Обозвали Сапгира – фюрером. Не чего-нибудь там, а смогизма.
Каково было это услышать?
Но Генрих не растерялся.
Перешёл в союз драматургов.
Там его с ходу приняли.
Наплевать на советских писателей.
Видели не одни они – видел ещё и Бог,
что Генрих душою всею принимал и приветствовал СМОГ.
Игорь Сергеевич Холин.
Высокий, очкастый, костистый.
Может быть, жилистый? Нет.
Плотная, длинная, твёрдая кость – под кожей. Мослы, сухожилия.
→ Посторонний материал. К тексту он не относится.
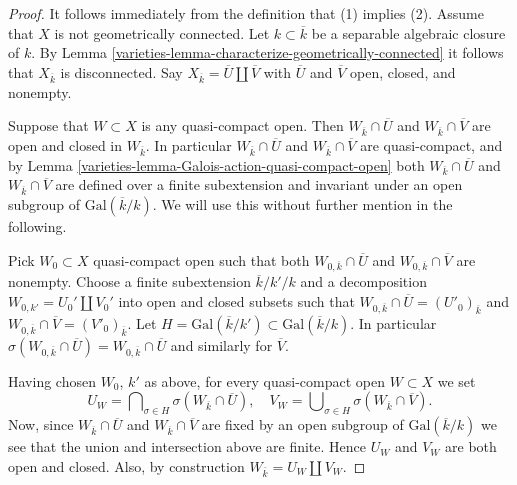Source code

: \begin{proof}

It follows immediately from the definition that (1) implies (2).
Assume that $X$ is not geometrically connected.
Let $k \subset \overline{k}$ be a separable algebraic
closure of $k$. By
Lemma \ref{varieties-lemma-characterize-geometrically-connected}
it follows that $X_{\overline{k}}$ is disconnected.
Say $X_{\overline{k}} = \overline{U} \amalg \overline{V}$
with $\overline{U}$ and $\overline{V}$ open, closed, and nonempty.

\medskip\noindent
Suppose that $W \subset X$ is any quasi-compact open.
Then $W_{\overline{k}} \cap \overline{U}$ and
$W_{\overline{k}} \cap \overline{V}$ are open and closed in
$W_{\overline{k}}$. In particular $W_{\overline{k}} \cap \overline{U}$ and
$W_{\overline{k}} \cap \overline{V}$ are quasi-compact, and by
Lemma \ref{varieties-lemma-Galois-action-quasi-compact-open}
both $W_{\overline{k}} \cap \overline{U}$ and
$W_{\overline{k}} \cap \overline{V}$
are defined over a finite subextension and invariant under an
open subgroup of $\text{Gal}(\overline{k}/k)$.
We will use this without further mention in the following.

\medskip\noindent
Pick $W_0 \subset X$ quasi-compact open such that both
$W_{0, \overline{k}} \cap \overline{U}$ and
$W_{0, \overline{k}} \cap \overline{V}$ are nonempty.
Choose a finite subextension $\overline{k}/k'/k$
and a decomposition $W_{0, k'} = U_0' \amalg V_0'$ into open and closed
subsets such that
$W_{0, \overline{k}} \cap \overline{U} = (U'_0)_{\overline{k}}$ and
$W_{0, \overline{k}} \cap \overline{V} = (V'_0)_{\overline{k}}$.
Let $H = \text{Gal}(\overline{k}/k') \subset \text{Gal}(\overline{k}/k)$.
In particular
$\sigma(W_{0, \overline{k}} \cap \overline{U}) =
W_{0, \overline{k}} \cap \overline{U}$ and similarly for
$\overline{V}$.

\medskip\noindent
Having chosen $W_0$, $k'$ as above, for every quasi-compact open
$W \subset X$ we set
$$
U_W =
\bigcap\nolimits_{\sigma \in H} \sigma(W_{\overline{k}} \cap \overline{U}),
\quad
V_W =
\bigcup\nolimits_{\sigma \in H} \sigma(W_{\overline{k}} \cap \overline{V}).
$$
Now, since $W_{\overline{k}} \cap \overline{U}$ and
$W_{\overline{k}} \cap \overline{V}$ are fixed by an open subgroup of
$\text{Gal}(\overline{k}/k)$ we see that the union and intersection
above are finite. Hence $U_W$ and $V_W$ are both open and closed.
Also, by construction $W_{\bar k} = U_W \amalg V_W$.


\end{proof}
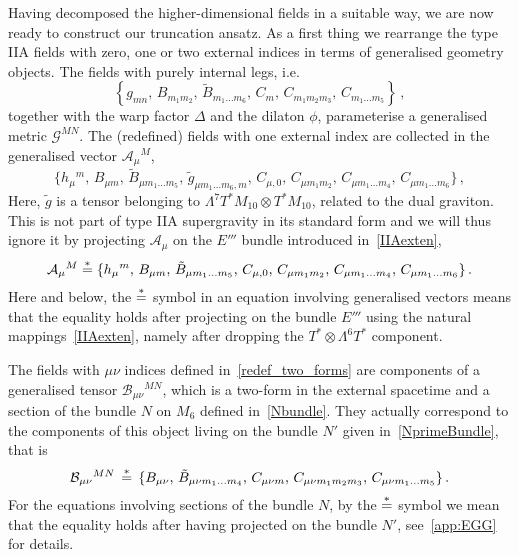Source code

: \documentclass[debug]{phd}
\begin{document}
			Having decomposed the higher-dimensional fields in a suitable way, we are now ready to construct our truncation ansatz. 
			As a first thing we rearrange the type IIA fields with zero, one or two external indices in terms of generalised geometry objects. The fields with purely internal legs, i.e. 
					\begin{equation}
						\left\{g_{mn},\, B_{m_1m_2},\, \tilde B_{m_1\ldots m_6} ,\, C_m,\, C_{m_1m_2m_3},\, C_{m_1 \ldots m_5} \right\} \, ,
					\end{equation}
			together with the warp factor $\Delta$ and the dilaton $\phi$, parameterise a generalised metric $\mathcal{G}^{MN}$.
			The (redefined) fields with one external index are collected in the generalised vector $\mathcal{A}_\mu{}^M$,
					\begin{equation}\label{def_calA_mu^M}
						 \{ h_\mu{}^m ,\, B_{\mu m} ,\, \tilde B_{\mu m_1\ldots m_5},\, \tilde{g}_{\mu m_1\ldots m_6,m} ,\, C_{\mu,0},\, C_{\mu m_1m_2},\, C_{\mu m_1\ldots m_4},\, C_{\mu m_1\ldots m_6} \} \, ,
					\end{equation}
			Here, $\tilde{g}$ is a tensor belonging to $ \Lambda^7T^*M_{10}\otimes T^*M_{10}$, related to the dual graviton. 
			This is not part of type IIA supergravity in its standard form and we will thus ignore it by projecting $\mathcal{A}_\mu$ on the $E'''$ bundle introduced in~\eqref{IIAexten},
					\begin{equation}
						\mathcal{A}_\mu{}^M \stackrel{*}{=} \{ h_\mu{}^m ,\, B_{\mu m} ,\, \tilde B_{\mu m_1\ldots m_5},\, C_{\mu,0},\, C_{\mu m_1m_2},\, C_{\mu m_1\ldots m_4},\, C_{\mu m_1\ldots m_6} \} \, .
					\end{equation}
			Here and below, the $\stackrel{*}{=}$ symbol in an equation involving generalised vectors means that the equality holds after projecting on the bundle $E'''$ using the natural mappings~\eqref{IIAexten}, namely after dropping the $T^*\otimes \Lambda^{6}T^*$ component.

			The fields with $\mu\nu$ indices defined in~\eqref{redef_two_forms} are components of a generalised tensor $\mathcal{B}_{\mu\nu}{}^{MN}$, which is a two-form in the external spacetime and a section of the bundle $N$ on $M_6$ defined in~\eqref{Nbundle}. 
			They actually correspond to the components of this object living on the bundle $N'$ given in~\eqref{NprimeBundle}, that is
					\begin{equation}
						\mathcal{B}_{\mu\nu}{}^{MN} \,\stackrel{*}{=}\, \{ B_{\mu\nu},\, \tilde{B}_{\mu\nu m_1\ldots m_4} ,\, C_{\mu\nu m},\, C_{\mu\nu m_1m_2m_3} ,\, C_{\mu\nu m_1\ldots m_5}\}\,.
					\end{equation}
			For the equations involving sections of the bundle $N$, by the $\stackrel{*}{=}$ symbol we mean that the equality holds after having projected on the bundle $N'$, see~\cref{app:EGG} for details.
\end{document}
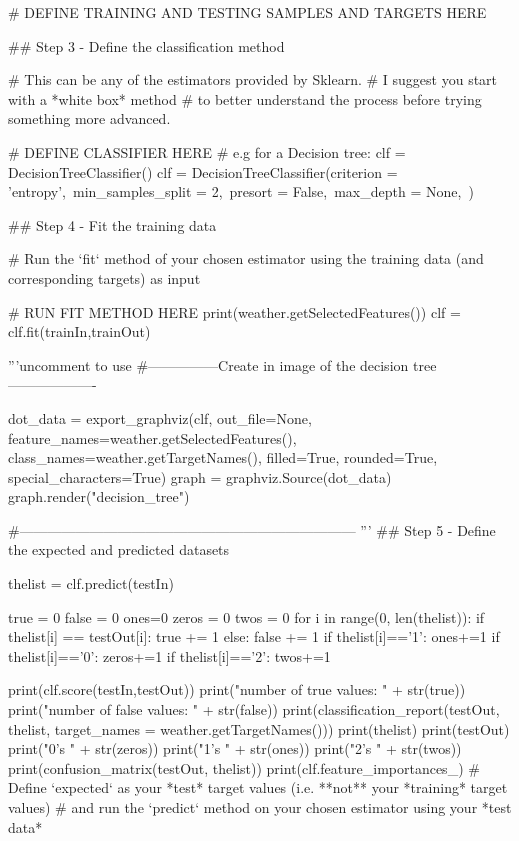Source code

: \documentclass[12pt]{article}
\begin{document}
\begin{python}
# DEFINE TRAINING AND TESTING SAMPLES AND TARGETS HERE

## Step 3 - Define the classification method

# This can be any of the estimators provided by Sklearn.
# I suggest you start with a *white box* method
# to better understand the process before trying something more advanced.

# DEFINE CLASSIFIER HERE
# e.g for a Decision tree: clf = DecisionTreeClassifier()
clf = DecisionTreeClassifier(criterion = 'entropy',\
                            min_samples_split = 2,\
                            presort = False,\
                            max_depth = None,\
                            )


## Step 4 - Fit the training data

# Run the `fit` method of your chosen estimator using the training data (and corresponding targets) as input

# RUN FIT METHOD HERE
print(weather.getSelectedFeatures())
clf = clf.fit(trainIn,trainOut)

'''uncomment to use
#---------------Create in image of the decision tree-------------------

dot_data = export_graphviz(clf, out_file=None, feature_names=weather.getSelectedFeatures(), class_names=weather.getTargetNames(), filled=True, rounded=True, special_characters=True)
graph = graphviz.Source(dot_data)
graph.render("decision_tree")

#------------------------------------------------------------------------
'''
## Step 5 - Define the expected and predicted datasets


thelist = clf.predict(testIn)




true = 0
false = 0
ones=0
zeros = 0
twos = 0
for i in range(0, len(thelist)):
    if thelist[i] == testOut[i]:
        true += 1
    else:
        false += 1
    if thelist[i]=='1':
        ones+=1
    if thelist[i]=='0':
        zeros+=1
    if thelist[i]=='2':
        twos+=1


print(clf.score(testIn,testOut))
print("number of true values: " + str(true))
print("number of false values: " + str(false))
print(classification_report(testOut, thelist, target_names = weather.getTargetNames()))
print(thelist)
print(testOut)
print("0's " + str(zeros))
print("1's " + str(ones))
print("2's " + str(twos))
print(confusion_matrix(testOut, thelist))
print(clf.feature_importances_)
# Define `expected` as your *test* target values (i.e. **not** your *training* target values)
# and run the `predict` method on your chosen estimator using your *test data*


\end{python}
\end{document}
Очки – тяжёлые. Из-под очков – трезвый, холодный, колючий, иногда ещё и насмешливый, изредка – добродушный, но всегда – из-под стёкол, из-под прикрытия, как из укрытия, как на фронте, как при опасности, всегда начеку, всегда, по сигналу тревоги, поднятый в ружьё, всегда в карауле, всегда – есть! – наизготовку, в случае необходимости сразу же мобилизованный, без надобности – обычно сроду не возникающий, сам себе дающий отбой, сам себя ровно в срок пробуждающий, цепкий, бывалый, тёртый, много чего кому-нибудь вроде бы и говорящий, но всё же предпочитающий невозмутимо помалкивать, жёсткий, плотно закрытый от слишком уж любопытных, в присутствии странном своём неизменно, что делать, привычка, где-нибудь постоянно отсутствующий, чтобы, если уж появиться, то внезапно, застать всех врасплох, сложный, седой, аскетический, чуть подёрнутый влагой, талый, принимаемый всеми как данность, страшноватый, как у анатома, наблюдательный, как у разведчика, бьющий в цель без промаха взгляд.
Еле-еле, как стебелёк сквозь асфальт под ногами прохожих, пробивающаяся улыбочка на сухих, поджатых упруго, как у пастора протестантского, раскрывающихся иногда – лишь для короткой фразы, для дельного замечания, для мудрого изречения, для житейского поучения, но больше, так уж сложилось, существующих – для молчания, для резко, сознательно суженного речевого, впритык, пространства, в котором, увы, и единственному слову-то тесновато, не то что внезапно явленному целому монологу, вырезанных грубовато, зримо, просто, как на игрушках деревянных, продукции наших российских народных промыслов, без особых затей и без лишних, никому не нужных примет, на висячий замок невидимый зачастую закрытых губах.